A Beauty / Connie Gault
Toronto: McLelland & Stewart, c2015.
This novel immediately appealed to me; set on the Canadian prairies, centred on one woman's journey, a bit of eccentricity and some unexpected occurrences -- sounds like my kind of story!
And it was good. Gault tells a story of Depression-era Saskatchewan that manages to be light and entertaining and quirky even while also being serious, exploring loneliness and sadness.
Elena Huhtela is a Finnish girl, living with her father in Trevna, a small village in the south of Saskatchewan which is primarily Swedish. Now, to those of us on the outside, the distinction might seem minor, but it matters to those who live there. Elena is also motherless, and as the story begins her father has disappeared as well. It's assumed that the pressure of the drought has got to him, and the pity people feel for Elena increases.

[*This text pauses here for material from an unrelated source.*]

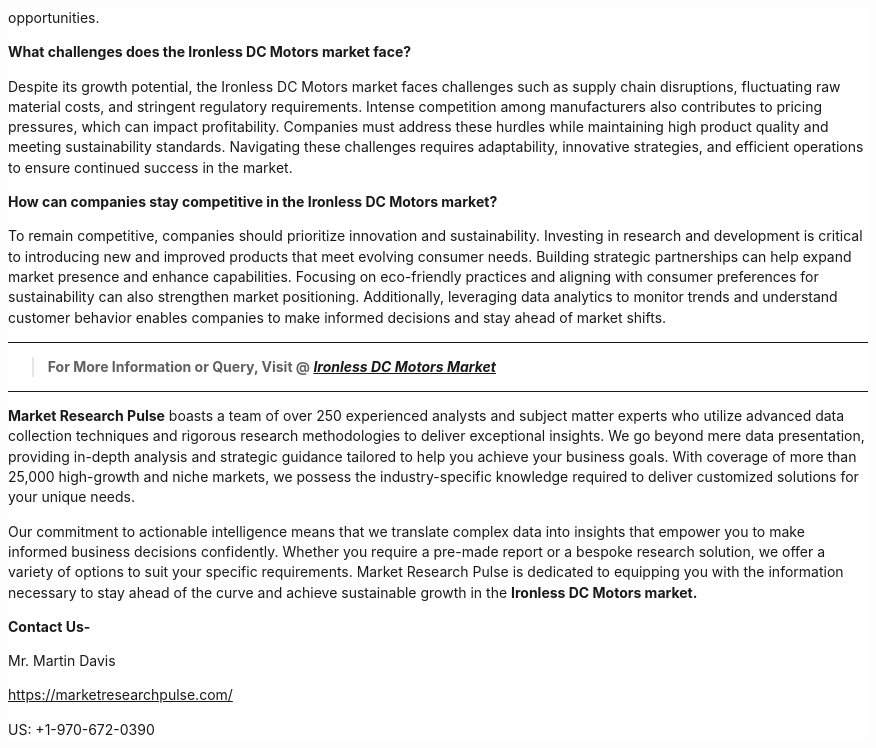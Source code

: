 opportunities.</p><p><strong>What challenges does the Ironless DC Motors market face?</strong></p><p>Despite its growth potential, the Ironless DC Motors market faces challenges such as supply chain disruptions, fluctuating raw material costs, and stringent regulatory requirements. Intense competition among manufacturers also contributes to pricing pressures, which can impact profitability. Companies must address these hurdles while maintaining high product quality and meeting sustainability standards. Navigating these challenges requires adaptability, innovative strategies, and efficient operations to ensure continued success in the market.</p><p><strong>How can companies stay competitive in the Ironless DC Motors market?</strong></p><p>To remain competitive, companies should prioritize innovation and sustainability. Investing in research and development is critical to introducing new and improved products that meet evolving consumer needs. Building strategic partnerships can help expand market presence and enhance capabilities. Focusing on eco-friendly practices and aligning with consumer preferences for sustainability can also strengthen market positioning. Additionally, leveraging data analytics to monitor trends and understand customer behavior enables companies to make informed decisions and stay ahead of market shifts.</p><hr /><blockquote><p><strong>For More Information or Query, Visit @&nbsp;<em><a href="https://marketresearchpulse.com/report/145986/ironless-dc-motors-market?utm_source=Linkedin&utm_medium=0116">Ironless DC Motors Market</a></em></strong></p></blockquote><hr /><p><strong>Market Research Pulse</strong> boasts a team of over 250 experienced analysts and subject matter experts who utilize advanced data collection techniques and rigorous research methodologies to deliver exceptional insights. We go beyond mere data presentation, providing in-depth analysis and strategic guidance tailored to help you achieve your business goals. With coverage of more than 25,000 high-growth and niche markets, we possess the industry-specific knowledge required to deliver customized solutions for your unique needs.</p><p>Our commitment to actionable intelligence means that we translate complex data into insights that empower you to make informed business decisions confidently. Whether you require a pre-made report or a bespoke research solution, we offer a variety of options to suit your specific requirements. Market Research Pulse is dedicated to equipping you with the information necessary to stay ahead of the curve and achieve sustainable growth in the <strong>Ironless DC Motors market.</strong></p><p><strong>Contact Us-</strong></p><p>Mr. Martin Davis</p><p>https://marketresearchpulse.com/</p><p>US: +1-970-672-0390</p>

Elena, though, doesn't want pity. She wants escape. So at the next community dance, when a city stranger appears, she takes advantage of the situation and skips town with him. The story then ranges through many towns, hotels, and grain fields as Elena finds ways to survive and to decide how to get where she wants to go. While she does so, she touches and influences many other lives, even if she is unaware of her role. There is a particularly strong connection between Elena and a young girl named Ruth, who picks up the story later on, once Elena has mostly vanished from its pages.
This book strongly reminds me of Dianne Warren's Cool Water -- a tale of intertwining prairie lives, told with a long view. But it's a different kind of prairie novel, focusing on Swedish and Finnish immigrants. While Elena is the "beauty" of the title, the girl who is envied because of her ability to get away, she's also a cipher to those she grew up among. And she remains pretty inscrutable even to the reader -- she makes no effort to explain her actions or give any reason for her longings. The ending of the novel is touch unsatisfactory because, even as we meet up with an older Elena, there is no big resolution with Elena spilling all her secrets. She remains as she always was, silent and self-contained. While this can be a bit frustrating when you just want to know what drove her to do the things she had done, it is also very, very realistic, reminding me of other older prairie women I have known. They just don't chatter or share their inner lives with anyone.
Anyhow, a long review which can be encapsulated by saying -- great characters, wonderful writing, and a memorable hot and dry Saskatchewan setting. I liked it. This Globe & Mail review seems to share the same view of the novel as I do, and in much better depth too.
Cool Water by Dianne Warren, as I've mentioned, is another Saskatchewan novel that circles around itself and reveals glimpses of the inner lives of a wide cast of characters based in Juliet, Saskatchewan. It is told in the same kind of lovely, descriptive prose too. And it's one of my own favourite books.
In some ways I was also reminded of Marina Endicott's The Little Shadows -- while it's about 3 sisters in vaudeville, it is also focused on a prairie setting, and women escaping some of the expectations on them in a pre-WWI timeframe. It looks at a number of characters, with stories intermingling, in the same poetic style.